▶ **About this task**
The output must be the line with "- [Tajniki konsoli" and every following line to the end of the material, exactly as they appear, and nothing else.

▶ **Study material**
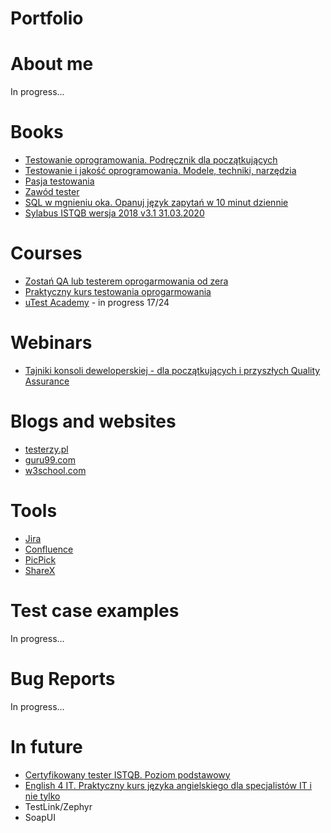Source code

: # Portfolio
# About me
In progress...
# Books
  - [Testowanie oprogramowania. Podręcznik dla początkujących](https://helion.pl/ksiazki/testowanie-oprogramowania-podrecznik-dla-poczatkujacych-rafal-pawlak,szteop.htm#format/d)
  - [Testowanie i jakość oprogramowania. Modele, techniki, narzędzia](https://helion.pl/ksiazki/testowanie-i-jakosc-oprogramowania-modele-techniki-narzedzia-adam-roman,e_1oe0.htm#format/e)
  - [Pasja testowania](https://helion.pl/ksiazki/pasja-testowania-wydanie-ii-rozszerzone-krzysztof-jadczyk,paste2.htm#format/d)
  - [Zawód tester](https://helion.pl/ksiazki/zawod-tester-radoslaw-smilgin,e_b16y.htm#format/e)
  - [SQL w mgnieniu oka. Opanuj język zapytań w 10 minut dziennie](https://helion.pl/ksiazki/sql-w-mgnieniu-oka-opanuj-jezyk-zapytan-w-10-minut-dziennie-wydanie-v-ben-forta,sqlok5.htm#format/d)
  - [Sylabus ISTQB wersja 2018 v3.1 31.03.2020](https://sjsi.org/download/7411/)
# Courses
  - [Zostań QA lub testerem oprogarmowania od zera](https://www.udemy.com/course/zostan-qa-od-zera/)
  - [Praktyczny kurs testowania oprogarmowania](https://www.udemy.com/course/praktyczny-kurs-testowania-oprogramowania/)
  - [uTest Academy](https://www.utest.com/academy) - in progress 17/24
# Webinars
  - [Tajniki konsoli deweloperskiej - dla początkujących i przyszłych Quality Assurance](https://szkoleniedlaqa.pl/konsola/)
# Blogs and websites
  - [testerzy.pl](https://testerzy.pl/baza-wiedzy/artykuly/1)
  - [guru99.com](https://www.guru99.com/software-testing.html)
  - [w3school.com](https://www.w3schools.com/sql/)
# Tools
  - [Jira](https://www.atlassian.com/software/jira)
  - [Confluence](https://www.atlassian.com/software/confluence)
  - [PicPick](https://picpick.app/pl/)
  - [ShareX](https://getsharex.com/)
# Test case examples
In progress...
# Bug Reports
In progress...
# In future
  - [Certyfikowany tester ISTQB. Poziom podstawowy](https://helion.pl/ksiazki/certyfikowany-tester-istqb-poziom-podstawowy-adam-roman-lucjan-stapp,ctispp.htm#format/d)
  - [English 4 IT. Praktyczny kurs języka angielskiego dla specjalistów IT i nie tylko](https://helion.pl/ksiazki/english-4-it-praktyczny-kurs-jezyka-angielskiego-dla-specjalistow-it-i-nie-tylko-beata-blaszczyk,anginv.htm#format/d)
  - TestLink/Zephyr
  - SoapUI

▶ **Reply to the task**
  - [Tajniki konsoli deweloperskiej - dla początkujących i przyszłych Quality Assurance](https://szkoleniedlaqa.pl/konsola/)
# Blogs and websites
  - [testerzy.pl](https://testerzy.pl/baza-wiedzy/artykuly/1)
  - [guru99.com](https://www.guru99.com/software-testing.html)
  - [w3school.com](https://www.w3schools.com/sql/)
# Tools
  - [Jira](https://www.atlassian.com/software/jira)
  - [Confluence](https://www.atlassian.com/software/confluence)
  - [PicPick](https://picpick.app/pl/)
  - [ShareX](https://getsharex.com/)
# Test case examples
In progress...
# Bug Reports
In progress...
# In future
  - [Certyfikowany tester ISTQB. Poziom podstawowy](https://helion.pl/ksiazki/certyfikowany-tester-istqb-poziom-podstawowy-adam-roman-lucjan-stapp,ctispp.htm#format/d)
  - [English 4 IT. Praktyczny kurs języka angielskiego dla specjalistów IT i nie tylko](https://helion.pl/ksiazki/english-4-it-praktyczny-kurs-jezyka-angielskiego-dla-specjalistow-it-i-nie-tylko-beata-blaszczyk,anginv.htm#format/d)
  - TestLink/Zephyr
  - SoapUI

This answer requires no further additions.